By Mary Wisniewski
CHICAGO (Reuters) - The Chicago City Council, hoping to boost the chances of landing President Barack Obama's presidential library for his hometown, on Wednesday unanimously approved the use of land in two parks near the president's home.
The land is near the University of Chicago and would be transferred if the school's bid for the presidential library is accepted. Obama was a law professor at the university before his election to the U.S. Senate in 2004.
The University of Illinois at Chicago also has a proposal for the library that did not require a land transfer.
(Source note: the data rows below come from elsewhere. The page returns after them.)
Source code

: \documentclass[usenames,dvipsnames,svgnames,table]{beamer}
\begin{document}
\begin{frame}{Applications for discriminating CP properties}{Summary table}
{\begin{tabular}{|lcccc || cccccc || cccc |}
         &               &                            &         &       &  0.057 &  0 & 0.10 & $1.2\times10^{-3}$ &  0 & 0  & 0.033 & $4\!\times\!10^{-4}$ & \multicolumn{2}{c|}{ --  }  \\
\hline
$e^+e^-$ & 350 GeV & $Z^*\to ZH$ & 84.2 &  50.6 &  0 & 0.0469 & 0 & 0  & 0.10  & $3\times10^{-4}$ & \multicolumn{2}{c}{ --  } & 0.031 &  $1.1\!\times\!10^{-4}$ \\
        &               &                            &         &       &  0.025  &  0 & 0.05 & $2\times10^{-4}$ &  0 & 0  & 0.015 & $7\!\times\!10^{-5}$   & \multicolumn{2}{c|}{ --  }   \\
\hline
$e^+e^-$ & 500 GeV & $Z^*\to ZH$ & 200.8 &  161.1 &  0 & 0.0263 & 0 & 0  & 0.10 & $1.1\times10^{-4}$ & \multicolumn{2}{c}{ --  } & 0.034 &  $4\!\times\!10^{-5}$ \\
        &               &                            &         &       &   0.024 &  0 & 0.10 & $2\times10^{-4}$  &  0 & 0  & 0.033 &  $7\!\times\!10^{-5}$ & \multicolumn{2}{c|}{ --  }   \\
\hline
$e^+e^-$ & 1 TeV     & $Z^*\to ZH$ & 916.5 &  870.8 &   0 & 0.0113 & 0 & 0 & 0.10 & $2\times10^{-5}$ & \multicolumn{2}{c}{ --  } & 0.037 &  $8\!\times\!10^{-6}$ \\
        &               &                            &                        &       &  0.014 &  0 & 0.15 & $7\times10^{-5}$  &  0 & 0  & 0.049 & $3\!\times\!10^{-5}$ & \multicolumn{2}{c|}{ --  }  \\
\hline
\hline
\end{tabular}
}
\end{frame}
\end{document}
The Barack Obama Foundation also is considering proposals from New York's Columbia University and the University of Hawaii.
"This is a once-in-a-lifetime opportunity," said Chicago Mayor Rahm Emanuel, who served as Obama's chief of staff during his first term as president. "This cannot slip through our fingers."
Emanuel proposed the transfer plan, which was previously approved by the Chicago Park District.
"It will bring a lot of prominence to the city," added Alderman Walter Burnett Jr. "It will be a great inspiration."
Burnett said they could build another park, but not another Obama presidential library.
The foundation will make a final recommendation to the president and first lady. The Obamas plan to wait until after an April 7 mayoral election to announce their decision, according to local media reports.
Emanuel is running for a second term as mayor against challenger Jesus "Chuy" Garcia, a Cook County commissioner.